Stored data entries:
Content starts

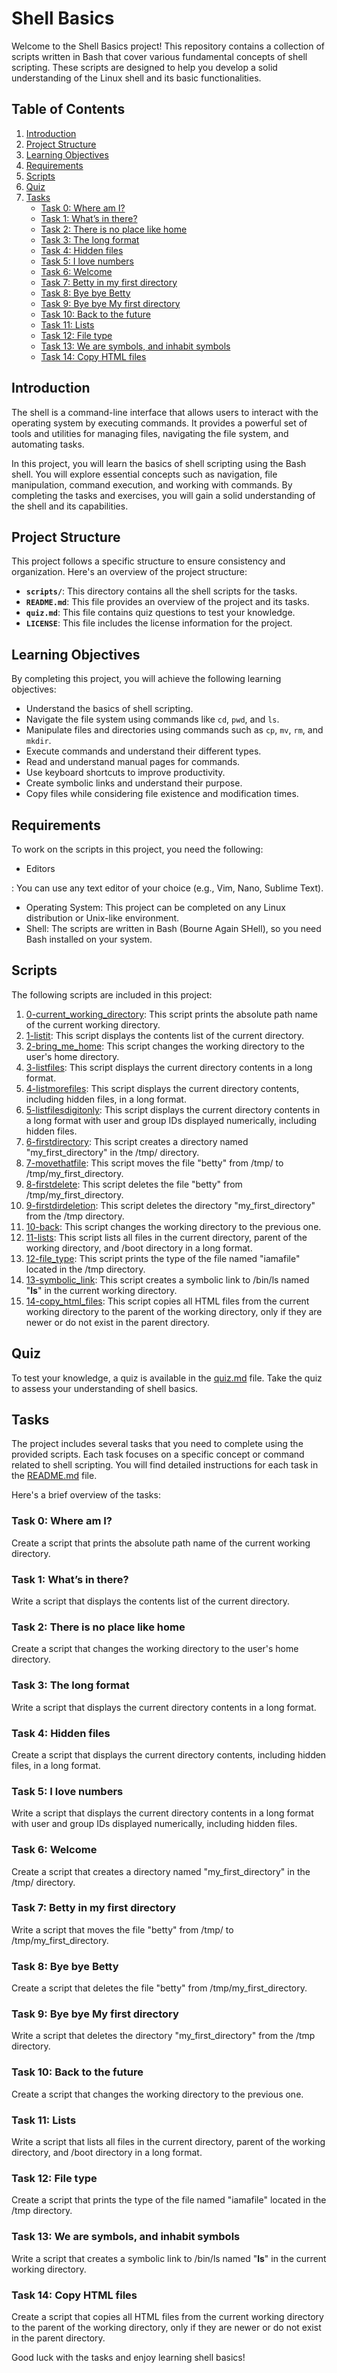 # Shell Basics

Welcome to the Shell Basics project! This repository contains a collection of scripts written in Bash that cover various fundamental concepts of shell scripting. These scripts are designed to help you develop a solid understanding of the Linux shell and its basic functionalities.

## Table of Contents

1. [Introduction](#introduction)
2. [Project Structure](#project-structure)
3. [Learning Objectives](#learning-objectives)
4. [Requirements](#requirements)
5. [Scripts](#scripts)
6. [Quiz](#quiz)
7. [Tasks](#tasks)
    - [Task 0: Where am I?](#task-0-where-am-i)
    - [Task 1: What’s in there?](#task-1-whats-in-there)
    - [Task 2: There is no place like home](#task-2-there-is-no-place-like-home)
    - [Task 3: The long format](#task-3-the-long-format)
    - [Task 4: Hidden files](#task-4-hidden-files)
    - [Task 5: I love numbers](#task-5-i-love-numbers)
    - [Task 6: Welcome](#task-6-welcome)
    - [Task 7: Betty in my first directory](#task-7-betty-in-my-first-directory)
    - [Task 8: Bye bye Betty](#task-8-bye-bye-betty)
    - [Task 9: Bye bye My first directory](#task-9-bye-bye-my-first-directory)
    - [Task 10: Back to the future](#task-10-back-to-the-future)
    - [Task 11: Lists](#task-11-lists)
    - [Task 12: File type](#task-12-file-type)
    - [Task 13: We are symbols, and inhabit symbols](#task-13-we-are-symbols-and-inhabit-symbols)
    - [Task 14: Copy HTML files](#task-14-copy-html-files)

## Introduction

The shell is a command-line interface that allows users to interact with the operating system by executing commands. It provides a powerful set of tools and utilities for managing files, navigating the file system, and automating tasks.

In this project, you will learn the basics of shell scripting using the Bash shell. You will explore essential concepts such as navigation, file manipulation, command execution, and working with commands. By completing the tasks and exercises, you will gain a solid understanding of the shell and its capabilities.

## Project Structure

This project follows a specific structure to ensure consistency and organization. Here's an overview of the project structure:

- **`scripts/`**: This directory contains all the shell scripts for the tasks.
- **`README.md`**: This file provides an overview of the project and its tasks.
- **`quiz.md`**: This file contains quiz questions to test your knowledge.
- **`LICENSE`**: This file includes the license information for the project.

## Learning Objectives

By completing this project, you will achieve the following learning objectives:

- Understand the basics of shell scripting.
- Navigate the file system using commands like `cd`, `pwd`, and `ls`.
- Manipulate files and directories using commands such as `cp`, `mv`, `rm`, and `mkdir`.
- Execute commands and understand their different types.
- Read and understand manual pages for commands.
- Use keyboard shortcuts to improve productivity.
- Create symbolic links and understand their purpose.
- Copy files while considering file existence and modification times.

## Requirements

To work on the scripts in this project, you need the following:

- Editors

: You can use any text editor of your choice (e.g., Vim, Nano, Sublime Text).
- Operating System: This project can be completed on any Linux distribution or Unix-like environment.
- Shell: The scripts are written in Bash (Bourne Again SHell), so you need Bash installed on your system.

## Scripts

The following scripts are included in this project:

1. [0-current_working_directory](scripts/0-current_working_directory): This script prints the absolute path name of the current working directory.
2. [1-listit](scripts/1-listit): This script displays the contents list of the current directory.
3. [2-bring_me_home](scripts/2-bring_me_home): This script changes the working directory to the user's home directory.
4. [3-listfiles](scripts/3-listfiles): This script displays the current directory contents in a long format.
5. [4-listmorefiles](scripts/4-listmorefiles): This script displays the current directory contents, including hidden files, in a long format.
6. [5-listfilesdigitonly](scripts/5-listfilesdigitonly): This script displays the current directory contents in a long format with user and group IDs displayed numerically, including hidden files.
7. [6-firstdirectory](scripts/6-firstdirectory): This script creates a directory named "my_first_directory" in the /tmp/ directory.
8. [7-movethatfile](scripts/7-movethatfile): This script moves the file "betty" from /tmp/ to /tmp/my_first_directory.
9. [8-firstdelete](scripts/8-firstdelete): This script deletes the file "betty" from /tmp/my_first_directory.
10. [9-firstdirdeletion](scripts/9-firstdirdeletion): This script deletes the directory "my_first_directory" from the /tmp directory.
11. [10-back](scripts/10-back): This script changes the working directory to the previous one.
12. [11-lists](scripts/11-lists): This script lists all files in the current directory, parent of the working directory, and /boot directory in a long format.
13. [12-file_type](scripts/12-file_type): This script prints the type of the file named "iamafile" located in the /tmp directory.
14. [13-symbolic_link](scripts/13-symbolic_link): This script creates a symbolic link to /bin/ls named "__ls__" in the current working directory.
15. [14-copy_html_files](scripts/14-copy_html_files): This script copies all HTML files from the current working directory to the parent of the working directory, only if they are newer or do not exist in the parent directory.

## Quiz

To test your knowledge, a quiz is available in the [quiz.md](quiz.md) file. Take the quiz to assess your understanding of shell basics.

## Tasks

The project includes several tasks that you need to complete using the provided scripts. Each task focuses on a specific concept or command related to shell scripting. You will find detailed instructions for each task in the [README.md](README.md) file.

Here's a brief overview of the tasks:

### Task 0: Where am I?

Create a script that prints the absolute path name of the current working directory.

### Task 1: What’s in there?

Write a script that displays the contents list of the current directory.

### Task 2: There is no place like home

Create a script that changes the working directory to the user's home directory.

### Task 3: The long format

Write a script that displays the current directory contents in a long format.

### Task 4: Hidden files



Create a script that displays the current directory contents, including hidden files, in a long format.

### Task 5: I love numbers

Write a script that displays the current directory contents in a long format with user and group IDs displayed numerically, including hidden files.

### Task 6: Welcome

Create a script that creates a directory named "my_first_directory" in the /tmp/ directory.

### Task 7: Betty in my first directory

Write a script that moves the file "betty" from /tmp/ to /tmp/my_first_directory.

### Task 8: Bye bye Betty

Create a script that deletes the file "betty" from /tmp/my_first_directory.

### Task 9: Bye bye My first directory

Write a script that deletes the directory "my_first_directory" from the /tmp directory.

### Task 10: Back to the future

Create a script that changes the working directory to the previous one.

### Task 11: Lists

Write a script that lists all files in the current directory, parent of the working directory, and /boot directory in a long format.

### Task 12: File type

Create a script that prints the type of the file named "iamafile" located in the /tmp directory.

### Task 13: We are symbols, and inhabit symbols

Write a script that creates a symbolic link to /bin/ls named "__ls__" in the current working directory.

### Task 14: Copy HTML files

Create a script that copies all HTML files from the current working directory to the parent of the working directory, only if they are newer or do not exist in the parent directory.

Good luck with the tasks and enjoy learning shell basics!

Content ends

#### Work item
Return every entry above exactly as written, minus the pictures.

#### Response below
 # Shell Basics

Welcome to the Shell Basics project! This repository contains a collection of scripts written in Bash that cover various fundamental concepts of shell scripting. These scripts are designed to help you develop a solid understanding of the Linux shell and its basic functionalities.

## Table of Contents

1. [Introduction](#introduction)
2. [Project Structure](#project-structure)
3. [Learning Objectives](#learning-objectives)
4. [Requirements](#requirements)
5. [Scripts](#scripts)
6. [Quiz](#quiz)
7. [Tasks](#tasks)
    - [Task 0: Where am I?](#task-0-where-am-i)
    - [Task 1: What’s in there?](#task-1-whats-in-there)
    - [Task 2: There is no place like home](#task-2-there-is-no-place-like-home)
    - [Task 3: The long format](#task-3-the-long-format)
    - [Task 4: Hidden files](#task-4-hidden-files)
    - [Task 5: I love numbers](#task-5-i-love-numbers)
    - [Task 6: Welcome](#task-6-welcome)
    - [Task 7: Betty in my first directory](#task-7-betty-in-my-first-directory)
    - [Task 8: Bye bye Betty](#task-8-bye-bye-betty)
    - [Task 9: Bye bye My first directory](#task-9-bye-bye-my-first-directory)
    - [Task 10: Back to the future](#task-10-back-to-the-future)
    - [Task 11: Lists](#task-11-lists)
    - [Task 12: File type](#task-12-file-type)
    - [Task 13: We are symbols, and inhabit symbols](#task-13-we-are-symbols-and-inhabit-symbols)
    - [Task 14: Copy HTML files](#task-14-copy-html-files)

## Introduction

The shell is a command-line interface that allows users to interact with the operating system by executing commands. It provides a powerful set of tools and utilities for managing files, navigating the file system, and automating tasks.

In this project, you will learn the basics of shell scripting using the Bash shell. You will explore essential concepts such as navigation, file manipulation, command execution, and working with commands. By completing the tasks and exercises, you will gain a solid understanding of the shell and its capabilities.

## Project Structure

This project follows a specific structure to ensure consistency and organization. Here's an overview of the project structure:

- **`scripts/`**: This directory contains all the shell scripts for the tasks.
- **`README.md`**: This file provides an overview of the project and its tasks.
- **`quiz.md`**: This file contains quiz questions to test your knowledge.
- **`LICENSE`**: This file includes the license information for the project.

## Learning Objectives

By completing this project, you will achieve the following learning objectives:

- Understand the basics of shell scripting.
- Navigate the file system using commands like `cd`, `pwd`, and `ls`.
- Manipulate files and directories using commands such as `cp`, `mv`, `rm`, and `mkdir`.
- Execute commands and understand their different types.
- Read and understand manual pages for commands.
- Use keyboard shortcuts to improve productivity.
- Create symbolic links and understand their purpose.
- Copy files while considering file existence and modification times.

## Requirements

To work on the scripts in this project, you need the following:

- Editors

: You can use any text editor of your choice (e.g., Vim, Nano, Sublime Text).
- Operating System: This project can be completed on any Linux distribution or Unix-like environment.
- Shell: The scripts are written in Bash (Bourne Again SHell), so you need Bash installed on your system.

## Scripts

The following scripts are included in this project:

1. [0-current_working_directory](scripts/0-current_working_directory): This script prints the absolute path name of the current working directory.
2. [1-listit](scripts/1-listit): This script displays the contents list of the current directory.
3. [2-bring_me_home](scripts/2-bring_me_home): This script changes the working directory to the user's home directory.
4. [3-listfiles](scripts/3-listfiles): This script displays the current directory contents in a long format.
5. [4-listmorefiles](scripts/4-listmorefiles): This script displays the current directory contents, including hidden files, in a long format.
6. [5-listfilesdigitonly](scripts/5-listfilesdigitonly): This script displays the current directory contents in a long format with user and group IDs displayed numerically, including hidden files.
7. [6-firstdirectory](scripts/6-firstdirectory): This script creates a directory named "my_first_directory" in the /tmp/ directory.
8. [7-movethatfile](scripts/7-movethatfile): This script moves the file "betty" from /tmp/ to /tmp/my_first_directory.
9. [8-firstdelete](scripts/8-firstdelete): This script deletes the file "betty" from /tmp/my_first_directory.
10. [9-firstdirdeletion](scripts/9-firstdirdeletion): This script deletes the directory "my_first_directory" from the /tmp directory.
11. [10-back](scripts/10-back): This script changes the working directory to the previous one.
12. [11-lists](scripts/11-lists): This script lists all files in the current directory, parent of the working directory, and /boot directory in a long format.
13. [12-file_type](scripts/12-file_type): This script prints the type of the file named "iamafile" located in the /tmp directory.
14. [13-symbolic_link](scripts/13-symbolic_link): This script creates a symbolic link to /bin/ls named "__ls__" in the current working directory.
15. [14-copy_html_files](scripts/14-copy_html_files): This script copies all HTML files from the current working directory to the parent of the working directory, only if they are newer or do not exist in the parent directory.

## Quiz

To test your knowledge, a quiz is available in the [quiz.md](quiz.md) file. Take the quiz to assess your understanding of shell basics.

## Tasks

The project includes several tasks that you need to complete using the provided scripts. Each task focuses on a specific concept or command related to shell scripting. You will find detailed instructions for each task in the [README.md](README.md) file.

Here's a brief overview of the tasks:

### Task 0: Where am I?

Create a script that prints the absolute path name of the current working directory.

### Task 1: What’s in there?

Write a script that displays the contents list of the current directory.

### Task 2: There is no place like home

Create a script that changes the working directory to the user's home directory.

### Task 3: The long format

Write a script that displays the current directory contents in a long format.

### Task 4: Hidden files



Create a script that displays the current directory contents, including hidden files, in a long format.

### Task 5: I love numbers

Write a script that displays the current directory contents in a long format with user and group IDs displayed numerically, including hidden files.

### Task 6: Welcome

Create a script that creates a directory named "my_first_directory" in the /tmp/ directory.

### Task 7: Betty in my first directory

Write a script that moves the file "betty" from /tmp/ to /tmp/my_first_directory.

### Task 8: Bye bye Betty

Create a script that deletes the file "betty" from /tmp/my_first_directory.

### Task 9: Bye bye My first directory

Write a script that deletes the directory "my_first_directory" from the /tmp directory.

### Task 10: Back to the future

Create a script that changes the working directory to the previous one.

### Task 11: Lists

Write a script that lists all files in the current directory, parent of the working directory, and /boot directory in a long format.

### Task 12: File type

Create a script that prints the type of the file named "iamafile" located in the /tmp directory.

### Task 13: We are symbols, and inhabit symbols

Write a script that creates a symbolic link to /bin/ls named "__ls__" in the current working directory.

### Task 14: Copy HTML files

Create a script that copies all HTML files from the current working directory to the parent of the working directory, only if they are newer or do not exist in the parent directory.

Good luck with the tasks and enjoy learning shell basics!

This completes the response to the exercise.